● Work instruction:
The answer must be only the lines below from the one holding "#### 2. CSS 기본속성" down to the one holding "#### 4.1. Description", ends included, printed exactly; please omit all pictures.

● Provided data:
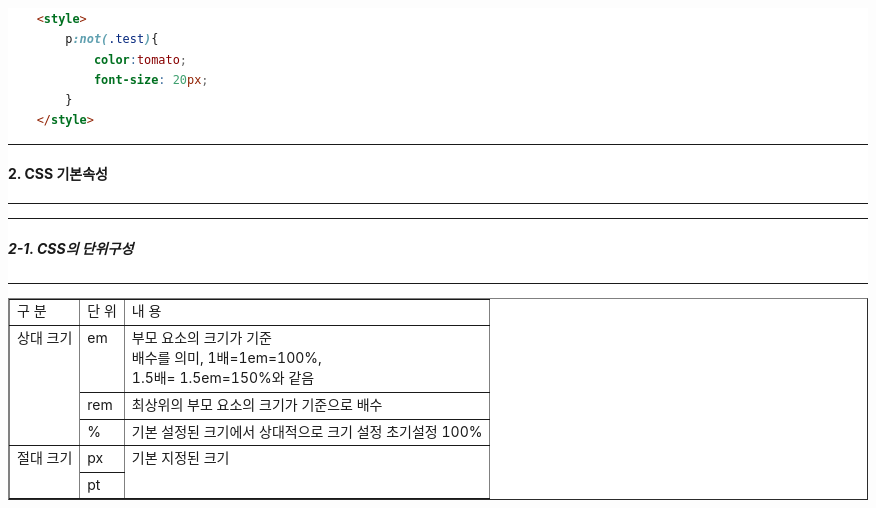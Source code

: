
 ```html
    <style>
        p:not(.test){
            color:tomato;
            font-size: 20px;
        }
    </style>
```









------

#### 2. CSS 기본속성

------



---
##### 2-1. CSS의 단위구성
---
<table border="1">
    <tr>
        <td>구 분</td>
        <td>단 위</td>
        <td>내 용</td>
    </tr>
    <tr>
        <td rowspan="3">상대 크기</td>
        <td>em</td>
        <td>부모 요소의 크기가 기준<br/>
                배수를 의미, 1배=1em=100%,<br/>
                1.5배= 1.5em=150%와 같음</td>
    </tr>
    <tr>
        <td>rem</td>
        <td>최상위의 부모 요소의 크기가 기준으로 배수</td>
    </tr>
    <tr>
        <td>%</td>
        <td>기본 설정된 크기에서 상대적으로 크기 설정
                초기설정 100%</td>
    </tr>
    <tr>
        <td rowspan="2">절대 크기</td>
        <td>px</td>
        <td rowspan="2">기본 지정된 크기</td>
    </tr>
    <tr>
        <td>pt</td>
    </tr>
</table>
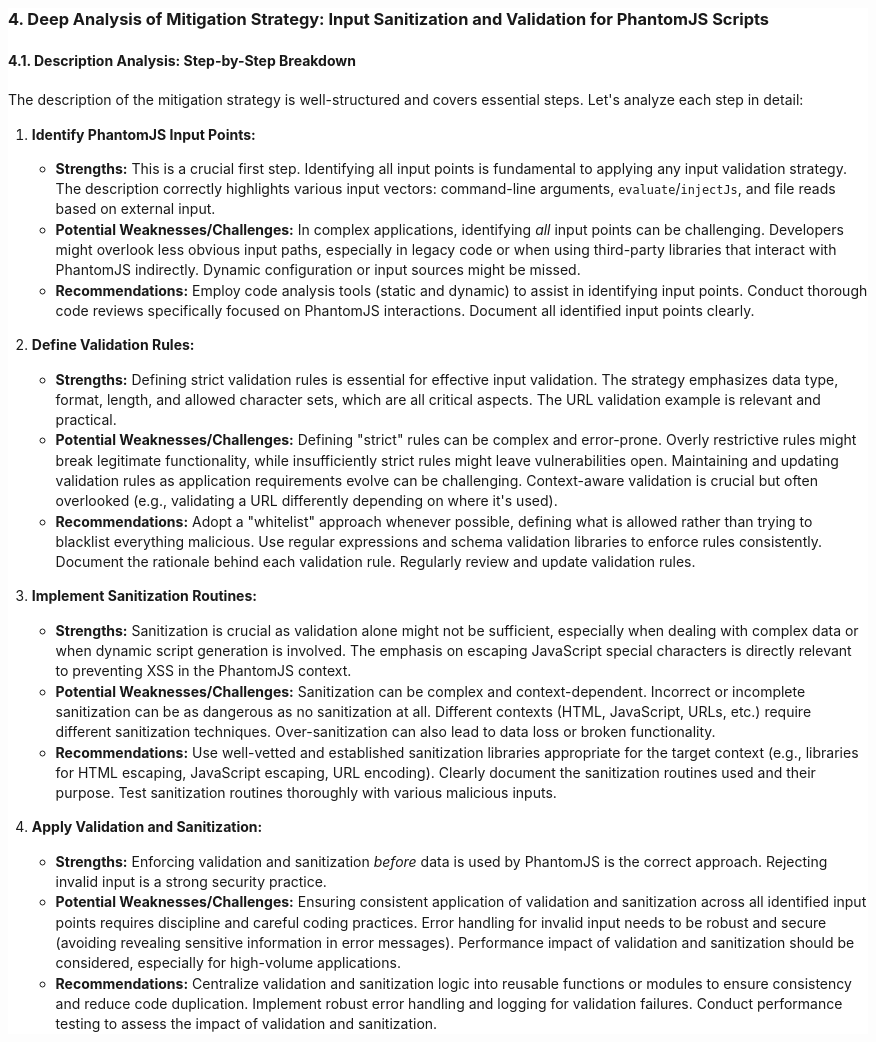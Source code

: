 ### 4. Deep Analysis of Mitigation Strategy: Input Sanitization and Validation for PhantomJS Scripts

#### 4.1. Description Analysis: Step-by-Step Breakdown

The description of the mitigation strategy is well-structured and covers essential steps. Let's analyze each step in detail:

1.  **Identify PhantomJS Input Points:**
    *   **Strengths:** This is a crucial first step.  Identifying all input points is fundamental to applying any input validation strategy. The description correctly highlights various input vectors: command-line arguments, `evaluate`/`injectJs`, and file reads based on external input.
    *   **Potential Weaknesses/Challenges:**  In complex applications, identifying *all* input points can be challenging. Developers might overlook less obvious input paths, especially in legacy code or when using third-party libraries that interact with PhantomJS indirectly.  Dynamic configuration or input sources might be missed.
    *   **Recommendations:**  Employ code analysis tools (static and dynamic) to assist in identifying input points. Conduct thorough code reviews specifically focused on PhantomJS interactions. Document all identified input points clearly.

2.  **Define Validation Rules:**
    *   **Strengths:**  Defining strict validation rules is essential for effective input validation. The strategy emphasizes data type, format, length, and allowed character sets, which are all critical aspects. The URL validation example is relevant and practical.
    *   **Potential Weaknesses/Challenges:**  Defining "strict" rules can be complex and error-prone. Overly restrictive rules might break legitimate functionality, while insufficiently strict rules might leave vulnerabilities open.  Maintaining and updating validation rules as application requirements evolve can be challenging.  Context-aware validation is crucial but often overlooked (e.g., validating a URL differently depending on where it's used).
    *   **Recommendations:**  Adopt a "whitelist" approach whenever possible, defining what is allowed rather than trying to blacklist everything malicious.  Use regular expressions and schema validation libraries to enforce rules consistently.  Document the rationale behind each validation rule. Regularly review and update validation rules.

3.  **Implement Sanitization Routines:**
    *   **Strengths:** Sanitization is crucial as validation alone might not be sufficient, especially when dealing with complex data or when dynamic script generation is involved.  The emphasis on escaping JavaScript special characters is directly relevant to preventing XSS in the PhantomJS context.
    *   **Potential Weaknesses/Challenges:**  Sanitization can be complex and context-dependent.  Incorrect or incomplete sanitization can be as dangerous as no sanitization at all.  Different contexts (HTML, JavaScript, URLs, etc.) require different sanitization techniques.  Over-sanitization can also lead to data loss or broken functionality.
    *   **Recommendations:**  Use well-vetted and established sanitization libraries appropriate for the target context (e.g., libraries for HTML escaping, JavaScript escaping, URL encoding).  Clearly document the sanitization routines used and their purpose.  Test sanitization routines thoroughly with various malicious inputs.

4.  **Apply Validation and Sanitization:**
    *   **Strengths:**  Enforcing validation and sanitization *before* data is used by PhantomJS is the correct approach. Rejecting invalid input is a strong security practice.
    *   **Potential Weaknesses/Challenges:**  Ensuring consistent application of validation and sanitization across all identified input points requires discipline and careful coding practices.  Error handling for invalid input needs to be robust and secure (avoiding revealing sensitive information in error messages).  Performance impact of validation and sanitization should be considered, especially for high-volume applications.
    *   **Recommendations:**  Centralize validation and sanitization logic into reusable functions or modules to ensure consistency and reduce code duplication.  Implement robust error handling and logging for validation failures.  Conduct performance testing to assess the impact of validation and sanitization.
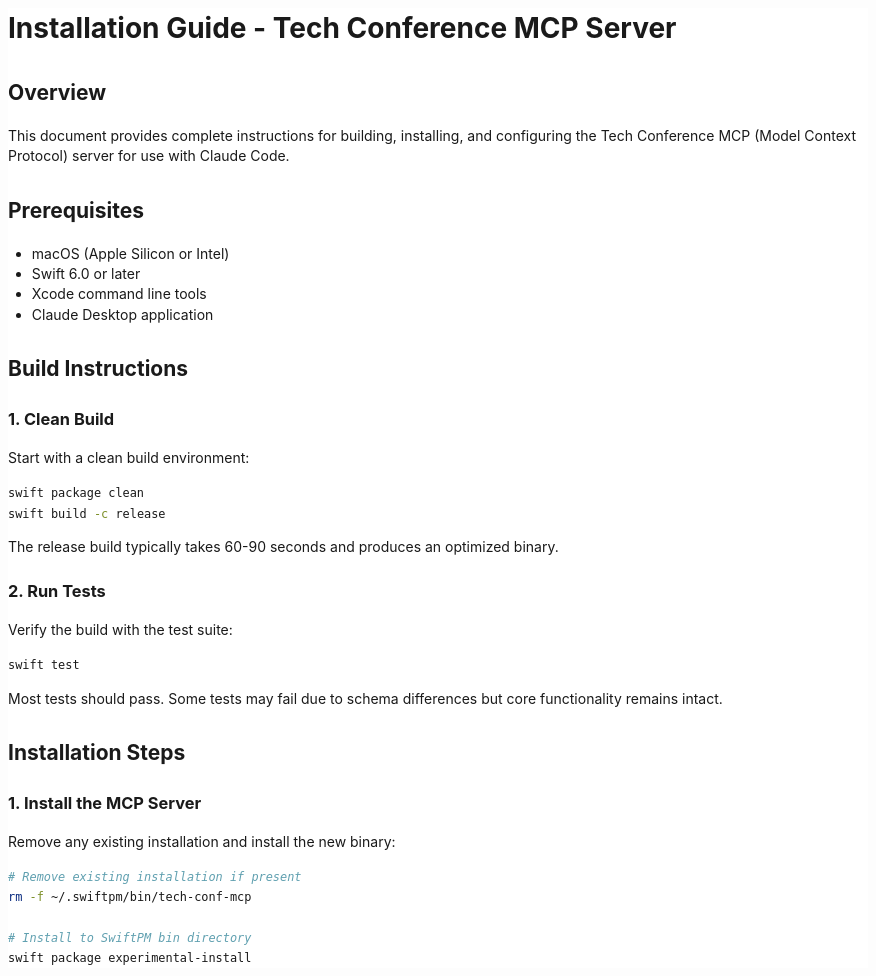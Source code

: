 # Installation Guide - Tech Conference MCP Server

## Overview

This document provides complete instructions for building, installing, and configuring the Tech Conference MCP (Model Context Protocol) server for use with Claude Code.

## Prerequisites

- macOS (Apple Silicon or Intel)
- Swift 6.0 or later
- Xcode command line tools
- Claude Desktop application

## Build Instructions

### 1. Clean Build

Start with a clean build environment:

```bash
swift package clean
swift build -c release
```

The release build typically takes 60-90 seconds and produces an optimized binary.

### 2. Run Tests

Verify the build with the test suite:

```bash
swift test
```

Most tests should pass. Some tests may fail due to schema differences but core functionality remains intact.

## Installation Steps

### 1. Install the MCP Server

Remove any existing installation and install the new binary:

```bash
# Remove existing installation if present
rm -f ~/.swiftpm/bin/tech-conf-mcp

# Install to SwiftPM bin directory
swift package experimental-install
```

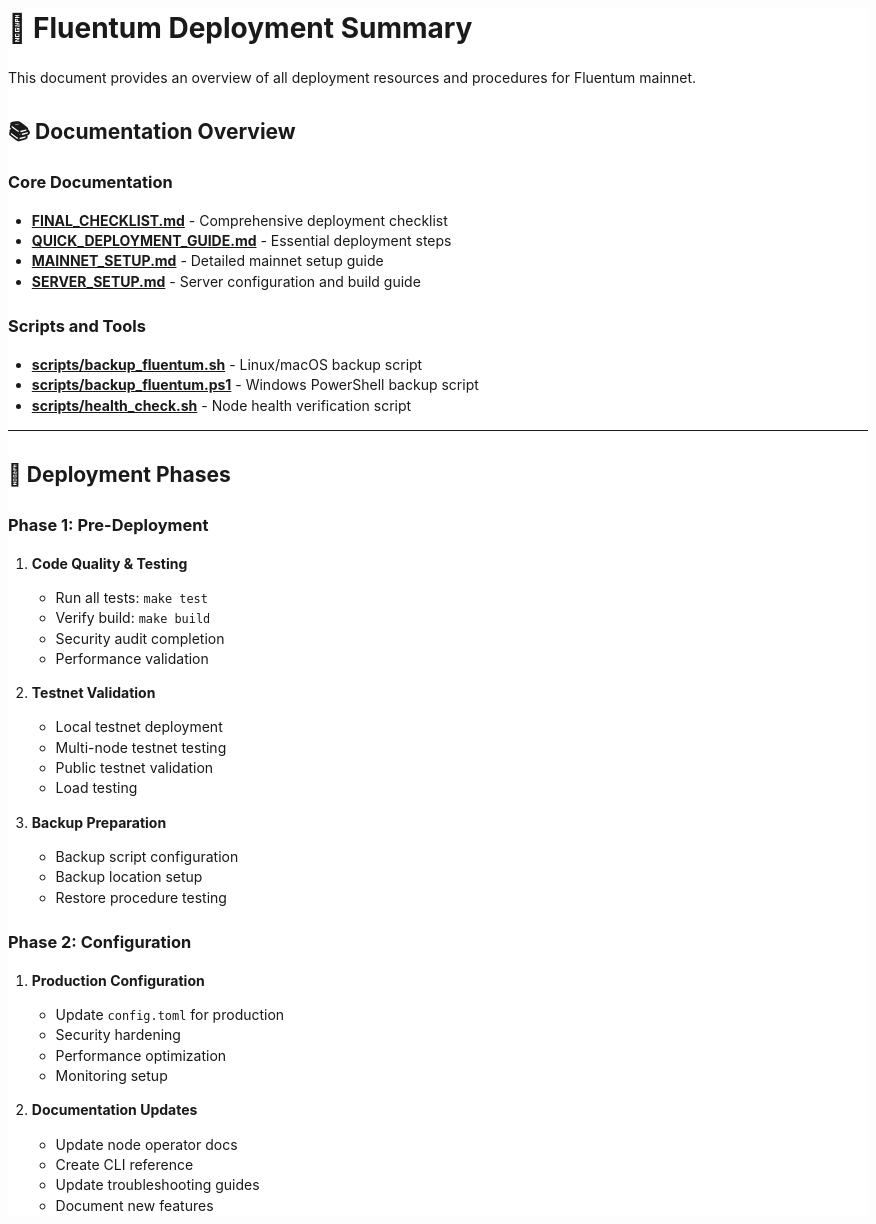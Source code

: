 # 🚀 Fluentum Deployment Summary

This document provides an overview of all deployment resources and procedures for Fluentum mainnet.

## 📚 Documentation Overview

### Core Documentation
- **[FINAL_CHECKLIST.md](FINAL_CHECKLIST.md)** - Comprehensive deployment checklist
- **[QUICK_DEPLOYMENT_GUIDE.md](QUICK_DEPLOYMENT_GUIDE.md)** - Essential deployment steps
- **[MAINNET_SETUP.md](MAINNET_SETUP.md)** - Detailed mainnet setup guide
- **[SERVER_SETUP.md](SERVER_SETUP.md)** - Server configuration and build guide

### Scripts and Tools
- **[scripts/backup_fluentum.sh](scripts/backup_fluentum.sh)** - Linux/macOS backup script
- **[scripts/backup_fluentum.ps1](scripts/backup_fluentum.ps1)** - Windows PowerShell backup script
- **[scripts/health_check.sh](scripts/health_check.sh)** - Node health verification script

---

## 🎯 Deployment Phases

### Phase 1: Pre-Deployment
1. **Code Quality & Testing**
   - Run all tests: `make test`
   - Verify build: `make build`
   - Security audit completion
   - Performance validation

2. **Testnet Validation**
   - Local testnet deployment
   - Multi-node testnet testing
   - Public testnet validation
   - Load testing

3. **Backup Preparation**
   - Backup script configuration
   - Backup location setup
   - Restore procedure testing

### Phase 2: Configuration
1. **Production Configuration**
   - Update `config.toml` for production
   - Security hardening
   - Performance optimization
   - Monitoring setup

2. **Documentation Updates**
   - Update node operator docs
   - Create CLI reference
   - Update troubleshooting guides
   - Document new features
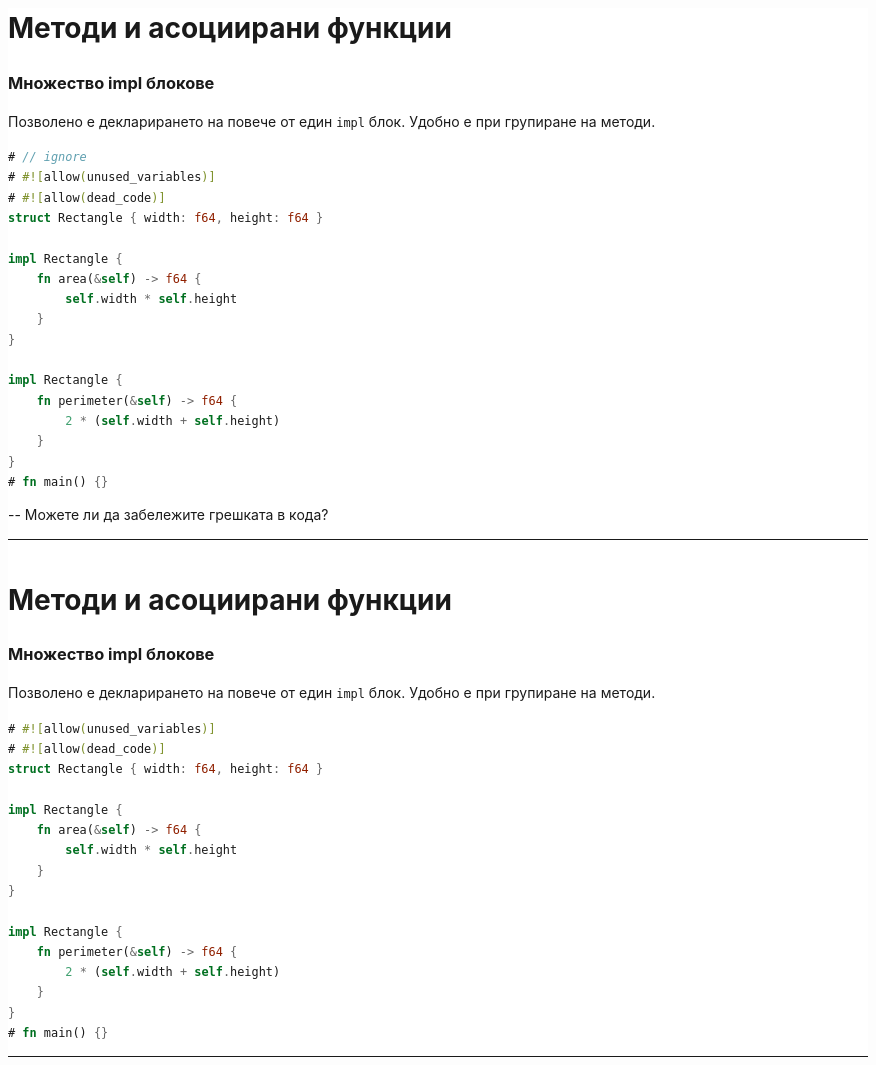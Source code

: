 
# Методи и асоциирани функции

### Множество impl блокове

Позволено е декларирането на повече от един `impl` блок. Удобно е при групиране на методи.

```rust
# // ignore
# #![allow(unused_variables)]
# #![allow(dead_code)]
struct Rectangle { width: f64, height: f64 }

impl Rectangle {
    fn area(&self) -> f64 {
        self.width * self.height
    }
}

impl Rectangle {
    fn perimeter(&self) -> f64 {
        2 * (self.width + self.height)
    }
}
# fn main() {}
```

--
Можете ли да забележите грешката в кода?

---

# Методи и асоциирани функции

### Множество impl блокове

Позволено е декларирането на повече от един `impl` блок. Удобно е при групиране на методи.

```rust
# #![allow(unused_variables)]
# #![allow(dead_code)]
struct Rectangle { width: f64, height: f64 }

impl Rectangle {
    fn area(&self) -> f64 {
        self.width * self.height
    }
}

impl Rectangle {
    fn perimeter(&self) -> f64 {
        2 * (self.width + self.height)
    }
}
# fn main() {}
```

---
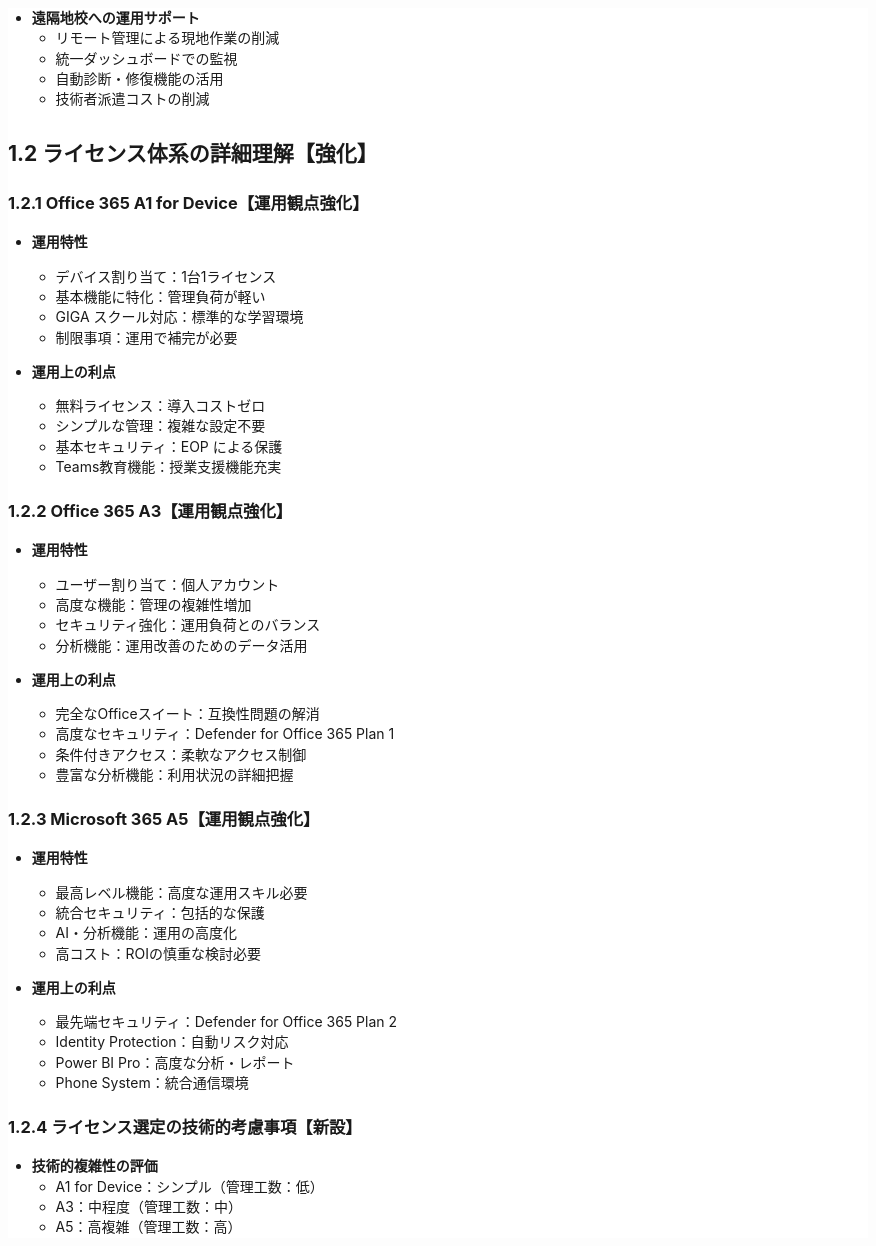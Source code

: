 - **遠隔地校への運用サポート**
  - リモート管理による現地作業の削減
  - 統一ダッシュボードでの監視
  - 自動診断・修復機能の活用
  - 技術者派遣コストの削減

## 1.2 ライセンス体系の詳細理解【強化】

### 1.2.1 Office 365 A1 for Device【運用観点強化】
- **運用特性**
  - デバイス割り当て：1台1ライセンス
  - 基本機能に特化：管理負荷が軽い
  - GIGA スクール対応：標準的な学習環境
  - 制限事項：運用で補完が必要

- **運用上の利点**
  - 無料ライセンス：導入コストゼロ
  - シンプルな管理：複雑な設定不要
  - 基本セキュリティ：EOP による保護
  - Teams教育機能：授業支援機能充実

### 1.2.2 Office 365 A3【運用観点強化】
- **運用特性**
  - ユーザー割り当て：個人アカウント
  - 高度な機能：管理の複雑性増加
  - セキュリティ強化：運用負荷とのバランス
  - 分析機能：運用改善のためのデータ活用

- **運用上の利点**
  - 完全なOfficeスイート：互換性問題の解消
  - 高度なセキュリティ：Defender for Office 365 Plan 1
  - 条件付きアクセス：柔軟なアクセス制御
  - 豊富な分析機能：利用状況の詳細把握

### 1.2.3 Microsoft 365 A5【運用観点強化】
- **運用特性**
  - 最高レベル機能：高度な運用スキル必要
  - 統合セキュリティ：包括的な保護
  - AI・分析機能：運用の高度化
  - 高コスト：ROIの慎重な検討必要

- **運用上の利点**
  - 最先端セキュリティ：Defender for Office 365 Plan 2
  - Identity Protection：自動リスク対応
  - Power BI Pro：高度な分析・レポート
  - Phone System：統合通信環境

### 1.2.4 ライセンス選定の技術的考慮事項【新設】
- **技術的複雑性の評価**
  - A1 for Device：シンプル（管理工数：低）
  - A3：中程度（管理工数：中）
  - A5：高複雑（管理工数：高）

● Exercise solution:
#### 2. CSS 기본속성

------



---
##### 2-1. CSS의 단위구성
---
<table border="1">
    <tr>
        <td>구 분</td>
        <td>단 위</td>
        <td>내 용</td>
    </tr>
    <tr>
        <td rowspan="3">상대 크기</td>
        <td>em</td>
        <td>부모 요소의 크기가 기준<br/>
                배수를 의미, 1배=1em=100%,<br/>
                1.5배= 1.5em=150%와 같음</td>
    </tr>
    <tr>
        <td>rem</td>
        <td>최상위의 부모 요소의 크기가 기준으로 배수</td>
    </tr>
    <tr>
        <td>%</td>
        <td>기본 설정된 크기에서 상대적으로 크기 설정
                초기설정 100%</td>
    </tr>
    <tr>
        <td rowspan="2">절대 크기</td>
        <td>px</td>
        <td rowspan="2">기본 지정된 크기</td>
    </tr>
    <tr>
        <td>pt</td>
    </tr>
</table>
Source code

: ### 4. Deep Analysis of Mitigation Strategy: Input Sanitization and Validation for PhantomJS Scripts

#### 4.1. Description Analysis: Step-by-Step Breakdown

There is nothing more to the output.